How did UNO get so clouty and corrupt? They had Democrats Rahm Emanuel, Michael Madigan and Ed Burke at their side.

Chicago magazine and the Better Government Association have the details in their new investigation.

Among the major findings, as summarized by the BGA:

  • UNO has received more than $280 million in public money over the past five years but neither Chicago Public Schools nor the Illinois State Board of Education closely monitored how those funds were spent.
  • A good chunk of the public money UNO collects never touches the classroom. In 2012, for example, it received $49 million from local, state and federal sources. Of that amount, more than $5 million went to management fees, nearly $3.5 million to debt interest payments, nearly $1 million to consultants and $68,200 to promotional materials.
  • According to state law, charter school networks are supposed to conduct and videotape blind admissions lotteries.
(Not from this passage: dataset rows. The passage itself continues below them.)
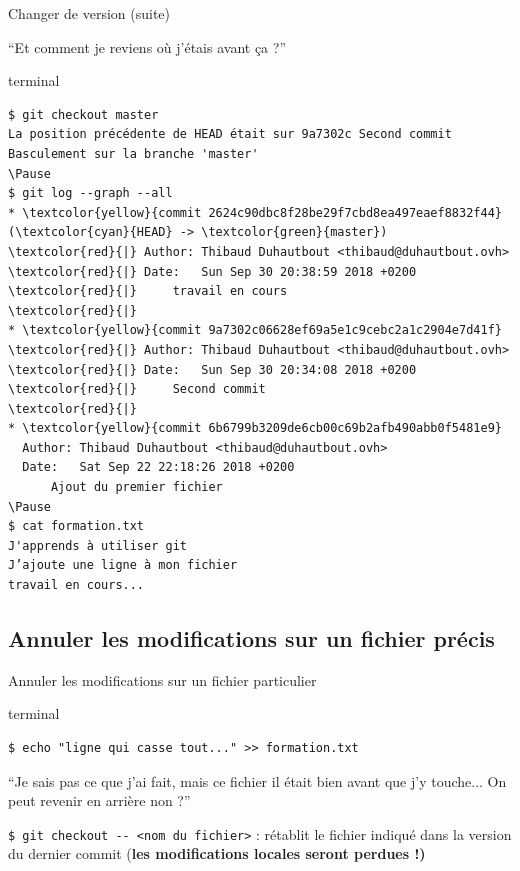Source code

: \documentclass[usepdftitle=false]{beamer}
\def\seplength{.3\topsep}
\newcommand{\Pause}{%
\ifdef{\Release}
  {\pause}
  {}
}
\begin{document}
\begin{frame}[fragile]{Changer de version (suite)}
	\begin{block}{}
		\enquote{Et comment je reviens où j'étais avant ça ?}
	\end{block}
	\Pause
	\begin{beamercolorbox}[rounded=true,shadow=true]{terminal}
\vspace{-\seplength}
\begin{Verbatim}
$ git checkout master
La position précédente de HEAD était sur 9a7302c Second commit
Basculement sur la branche 'master'
\Pause
$ git log --graph --all
* \textcolor{yellow}{commit 2624c90dbc8f28be29f7cbd8ea497eaef8832f44} (\textcolor{cyan}{HEAD} -> \textcolor{green}{master})
\textcolor{red}{|} Author: Thibaud Duhautbout <thibaud@duhautbout.ovh>
\textcolor{red}{|} Date:   Sun Sep 30 20:38:59 2018 +0200
\textcolor{red}{|}     travail en cours
\textcolor{red}{|}
* \textcolor{yellow}{commit 9a7302c06628ef69a5e1c9cebc2a1c2904e7d41f}
\textcolor{red}{|} Author: Thibaud Duhautbout <thibaud@duhautbout.ovh>
\textcolor{red}{|} Date:   Sun Sep 30 20:34:08 2018 +0200
\textcolor{red}{|}     Second commit
\textcolor{red}{|}
* \textcolor{yellow}{commit 6b6799b3209de6cb00c69b2afb490abb0f5481e9}
  Author: Thibaud Duhautbout <thibaud@duhautbout.ovh>
  Date:   Sat Sep 22 22:18:26 2018 +0200
      Ajout du premier fichier
\Pause
$ cat formation.txt
J'apprends à utiliser git
J’ajoute une ligne à mon fichier
travail en cours...
\end{Verbatim}
	\end{beamercolorbox}
\end{frame}

\subsection{Annuler les modifications sur un fichier précis}

\begin{frame}[fragile]{Annuler les modifications sur un fichier particulier}

\begin{beamercolorbox}[rounded=true,shadow=true]{terminal}
\vspace{-\seplength}
\begin{Verbatim}
$ echo "ligne qui casse tout..." >> formation.txt
\end{Verbatim}
\end{beamercolorbox}

\Pause

\bigskip

	\begin{block}{}
		\enquote{Je sais pas ce que j'ai fait, mais ce fichier il était bien avant que j'y touche... On peut revenir en arrière non ?}
	\end{block}

\bigskip

\Pause

	\verb+$ git checkout -- <nom du fichier>+ : rétablit le fichier indiqué dans la version du dernier commit (\bf{les modifications locales seront perdues !})

\end{frame}
\end{document}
But two sources with direct knowledge of the process say UNO never held a “real” lottery and instead cherry-picked students based on where they live in order to build up coalitions in certain Latino neighborhoods.
  • UNO has co-developed at least five senior housing developments in and around Chicago, signaling its growing business prowess, and push to diversify its interests. As is the case with its schools, taxpayers helped foot the bill. UNO and its business partner have received loans, grants and housing tax credits worth $78 million from the governments of the State of Illinois, Cook County and City of Chicago.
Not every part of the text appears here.